WHAT YOU WILL DO:
Show every line from the entries that follow which holds the word "setup".

=== MATERIAL SUPPLIED ===

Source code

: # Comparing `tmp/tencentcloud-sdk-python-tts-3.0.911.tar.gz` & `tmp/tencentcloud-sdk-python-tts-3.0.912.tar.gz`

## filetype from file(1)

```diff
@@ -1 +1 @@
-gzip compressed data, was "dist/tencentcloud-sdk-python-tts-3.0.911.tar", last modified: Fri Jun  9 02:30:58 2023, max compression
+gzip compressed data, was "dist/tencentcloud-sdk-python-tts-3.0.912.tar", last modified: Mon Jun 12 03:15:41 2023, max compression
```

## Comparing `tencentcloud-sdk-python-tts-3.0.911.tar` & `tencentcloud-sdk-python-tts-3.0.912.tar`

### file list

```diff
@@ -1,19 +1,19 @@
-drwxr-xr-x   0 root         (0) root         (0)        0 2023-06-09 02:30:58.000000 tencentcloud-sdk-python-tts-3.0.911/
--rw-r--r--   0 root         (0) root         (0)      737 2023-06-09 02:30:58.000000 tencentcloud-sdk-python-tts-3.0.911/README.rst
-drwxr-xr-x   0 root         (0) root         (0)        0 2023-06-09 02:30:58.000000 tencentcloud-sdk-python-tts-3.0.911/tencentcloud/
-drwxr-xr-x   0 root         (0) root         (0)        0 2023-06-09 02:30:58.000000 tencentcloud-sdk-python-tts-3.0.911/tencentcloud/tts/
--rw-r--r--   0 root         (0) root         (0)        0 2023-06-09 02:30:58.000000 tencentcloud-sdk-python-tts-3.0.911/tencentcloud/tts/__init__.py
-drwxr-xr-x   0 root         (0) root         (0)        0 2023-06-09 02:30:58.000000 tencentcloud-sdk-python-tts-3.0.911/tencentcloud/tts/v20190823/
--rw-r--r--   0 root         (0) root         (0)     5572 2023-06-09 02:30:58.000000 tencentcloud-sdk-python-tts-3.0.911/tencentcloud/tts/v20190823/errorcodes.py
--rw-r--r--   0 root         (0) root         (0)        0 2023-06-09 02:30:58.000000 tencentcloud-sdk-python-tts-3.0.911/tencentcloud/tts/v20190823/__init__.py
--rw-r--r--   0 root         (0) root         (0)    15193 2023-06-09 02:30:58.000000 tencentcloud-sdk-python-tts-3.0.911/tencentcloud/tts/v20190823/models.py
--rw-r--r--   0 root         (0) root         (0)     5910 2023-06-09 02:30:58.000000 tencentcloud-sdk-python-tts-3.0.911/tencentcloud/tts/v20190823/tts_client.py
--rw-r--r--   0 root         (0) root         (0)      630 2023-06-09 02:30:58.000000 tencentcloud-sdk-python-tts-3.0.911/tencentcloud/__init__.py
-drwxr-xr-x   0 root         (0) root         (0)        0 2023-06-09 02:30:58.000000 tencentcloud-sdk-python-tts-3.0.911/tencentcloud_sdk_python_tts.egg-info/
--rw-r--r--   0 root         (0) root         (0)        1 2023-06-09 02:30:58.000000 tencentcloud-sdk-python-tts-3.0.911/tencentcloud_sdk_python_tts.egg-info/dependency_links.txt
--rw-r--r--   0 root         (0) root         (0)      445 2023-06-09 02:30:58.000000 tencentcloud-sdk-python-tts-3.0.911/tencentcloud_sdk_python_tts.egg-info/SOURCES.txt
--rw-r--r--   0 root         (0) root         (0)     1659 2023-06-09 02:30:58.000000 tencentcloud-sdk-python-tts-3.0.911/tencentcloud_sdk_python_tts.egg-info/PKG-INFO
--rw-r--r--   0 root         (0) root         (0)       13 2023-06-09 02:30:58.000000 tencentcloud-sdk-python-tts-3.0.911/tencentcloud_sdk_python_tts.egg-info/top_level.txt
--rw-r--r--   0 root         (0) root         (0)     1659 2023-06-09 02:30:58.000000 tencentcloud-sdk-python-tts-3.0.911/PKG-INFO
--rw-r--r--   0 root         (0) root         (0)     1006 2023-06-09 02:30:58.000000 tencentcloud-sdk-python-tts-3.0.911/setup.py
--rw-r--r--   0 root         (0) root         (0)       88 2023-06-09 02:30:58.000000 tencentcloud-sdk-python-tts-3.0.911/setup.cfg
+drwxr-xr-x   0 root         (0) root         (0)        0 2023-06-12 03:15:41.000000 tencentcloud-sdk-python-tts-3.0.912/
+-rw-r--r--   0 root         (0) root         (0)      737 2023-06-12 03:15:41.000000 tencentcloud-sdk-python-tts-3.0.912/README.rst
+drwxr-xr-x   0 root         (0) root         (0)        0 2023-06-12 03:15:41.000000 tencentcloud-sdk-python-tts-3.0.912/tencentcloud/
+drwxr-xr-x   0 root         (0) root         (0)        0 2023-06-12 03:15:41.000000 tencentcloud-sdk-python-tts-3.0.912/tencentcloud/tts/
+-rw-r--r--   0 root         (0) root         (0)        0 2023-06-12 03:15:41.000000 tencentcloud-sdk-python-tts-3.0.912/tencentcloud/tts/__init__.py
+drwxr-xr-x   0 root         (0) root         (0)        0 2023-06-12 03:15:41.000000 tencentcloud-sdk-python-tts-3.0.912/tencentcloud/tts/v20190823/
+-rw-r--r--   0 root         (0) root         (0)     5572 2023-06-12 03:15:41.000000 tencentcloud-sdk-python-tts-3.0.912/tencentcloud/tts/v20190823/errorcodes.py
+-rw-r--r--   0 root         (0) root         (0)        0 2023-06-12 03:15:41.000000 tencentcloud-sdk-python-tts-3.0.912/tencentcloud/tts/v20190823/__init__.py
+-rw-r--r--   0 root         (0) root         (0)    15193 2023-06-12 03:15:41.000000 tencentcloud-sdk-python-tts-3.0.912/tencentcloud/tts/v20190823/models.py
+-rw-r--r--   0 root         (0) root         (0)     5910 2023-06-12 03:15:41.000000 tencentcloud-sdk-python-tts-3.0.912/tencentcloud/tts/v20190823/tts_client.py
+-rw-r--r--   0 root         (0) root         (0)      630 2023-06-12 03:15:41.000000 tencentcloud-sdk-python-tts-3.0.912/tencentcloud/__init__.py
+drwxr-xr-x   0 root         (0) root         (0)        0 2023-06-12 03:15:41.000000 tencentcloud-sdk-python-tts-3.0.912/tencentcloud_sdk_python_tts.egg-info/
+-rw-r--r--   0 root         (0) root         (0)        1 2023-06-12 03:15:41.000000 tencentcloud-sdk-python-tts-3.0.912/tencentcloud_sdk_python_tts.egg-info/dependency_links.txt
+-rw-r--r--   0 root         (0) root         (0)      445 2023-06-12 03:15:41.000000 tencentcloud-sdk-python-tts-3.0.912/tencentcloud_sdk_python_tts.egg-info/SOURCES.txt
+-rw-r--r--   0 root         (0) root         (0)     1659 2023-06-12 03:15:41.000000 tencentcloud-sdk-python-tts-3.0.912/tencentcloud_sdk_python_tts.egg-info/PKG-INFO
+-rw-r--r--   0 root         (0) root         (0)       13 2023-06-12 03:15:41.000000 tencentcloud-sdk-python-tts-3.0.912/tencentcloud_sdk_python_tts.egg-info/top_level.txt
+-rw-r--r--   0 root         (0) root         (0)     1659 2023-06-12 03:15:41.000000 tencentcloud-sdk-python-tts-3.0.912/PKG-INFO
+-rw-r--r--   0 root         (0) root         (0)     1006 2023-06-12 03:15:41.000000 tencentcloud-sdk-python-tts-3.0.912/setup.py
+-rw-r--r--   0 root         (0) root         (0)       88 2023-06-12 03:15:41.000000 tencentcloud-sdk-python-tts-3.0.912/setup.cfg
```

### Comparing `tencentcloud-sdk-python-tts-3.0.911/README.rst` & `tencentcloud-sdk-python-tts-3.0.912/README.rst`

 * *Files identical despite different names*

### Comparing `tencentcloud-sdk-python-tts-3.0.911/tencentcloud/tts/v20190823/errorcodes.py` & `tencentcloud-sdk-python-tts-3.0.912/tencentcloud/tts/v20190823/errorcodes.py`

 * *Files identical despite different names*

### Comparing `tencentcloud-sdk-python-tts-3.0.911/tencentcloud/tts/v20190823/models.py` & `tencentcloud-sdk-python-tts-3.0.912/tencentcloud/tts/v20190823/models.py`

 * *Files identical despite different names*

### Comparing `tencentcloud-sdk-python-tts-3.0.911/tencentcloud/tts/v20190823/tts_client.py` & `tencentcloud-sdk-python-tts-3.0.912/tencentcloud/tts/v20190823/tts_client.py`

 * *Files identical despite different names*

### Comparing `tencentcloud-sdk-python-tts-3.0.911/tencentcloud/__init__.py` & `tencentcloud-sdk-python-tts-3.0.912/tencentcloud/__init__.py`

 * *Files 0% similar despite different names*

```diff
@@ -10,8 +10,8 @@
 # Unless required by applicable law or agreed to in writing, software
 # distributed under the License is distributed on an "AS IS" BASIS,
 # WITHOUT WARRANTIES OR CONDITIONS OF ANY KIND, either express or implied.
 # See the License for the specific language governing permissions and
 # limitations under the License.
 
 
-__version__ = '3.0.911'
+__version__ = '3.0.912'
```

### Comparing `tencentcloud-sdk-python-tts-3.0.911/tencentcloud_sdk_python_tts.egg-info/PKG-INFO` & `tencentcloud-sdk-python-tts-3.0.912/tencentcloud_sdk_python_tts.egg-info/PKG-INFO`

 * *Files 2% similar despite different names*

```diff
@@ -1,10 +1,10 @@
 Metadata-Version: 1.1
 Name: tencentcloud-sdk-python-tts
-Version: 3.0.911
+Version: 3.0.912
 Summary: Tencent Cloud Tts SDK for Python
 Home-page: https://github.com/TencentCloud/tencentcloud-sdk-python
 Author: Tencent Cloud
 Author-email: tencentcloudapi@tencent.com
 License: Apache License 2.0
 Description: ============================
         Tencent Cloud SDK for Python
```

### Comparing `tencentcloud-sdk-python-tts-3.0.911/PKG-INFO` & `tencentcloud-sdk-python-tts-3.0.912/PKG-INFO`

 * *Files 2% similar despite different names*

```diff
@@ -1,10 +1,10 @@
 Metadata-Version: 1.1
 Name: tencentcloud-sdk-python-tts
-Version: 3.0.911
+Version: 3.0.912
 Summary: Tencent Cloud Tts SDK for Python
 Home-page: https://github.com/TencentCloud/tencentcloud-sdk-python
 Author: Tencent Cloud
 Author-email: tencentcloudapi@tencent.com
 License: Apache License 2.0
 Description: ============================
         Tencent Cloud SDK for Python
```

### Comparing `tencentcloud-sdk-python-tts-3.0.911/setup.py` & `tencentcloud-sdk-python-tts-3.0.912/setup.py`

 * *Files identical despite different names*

===

ANSWER:
--rw-r--r--   0 root         (0) root         (0)     1006 2023-06-09 02:30:58.000000 tencentcloud-sdk-python-tts-3.0.911/setup.py
--rw-r--r--   0 root         (0) root         (0)       88 2023-06-09 02:30:58.000000 tencentcloud-sdk-python-tts-3.0.911/setup.cfg
+-rw-r--r--   0 root         (0) root         (0)     1006 2023-06-12 03:15:41.000000 tencentcloud-sdk-python-tts-3.0.912/setup.py
+-rw-r--r--   0 root         (0) root         (0)       88 2023-06-12 03:15:41.000000 tencentcloud-sdk-python-tts-3.0.912/setup.cfg
### Comparing `tencentcloud-sdk-python-tts-3.0.911/setup.py` & `tencentcloud-sdk-python-tts-3.0.912/setup.py`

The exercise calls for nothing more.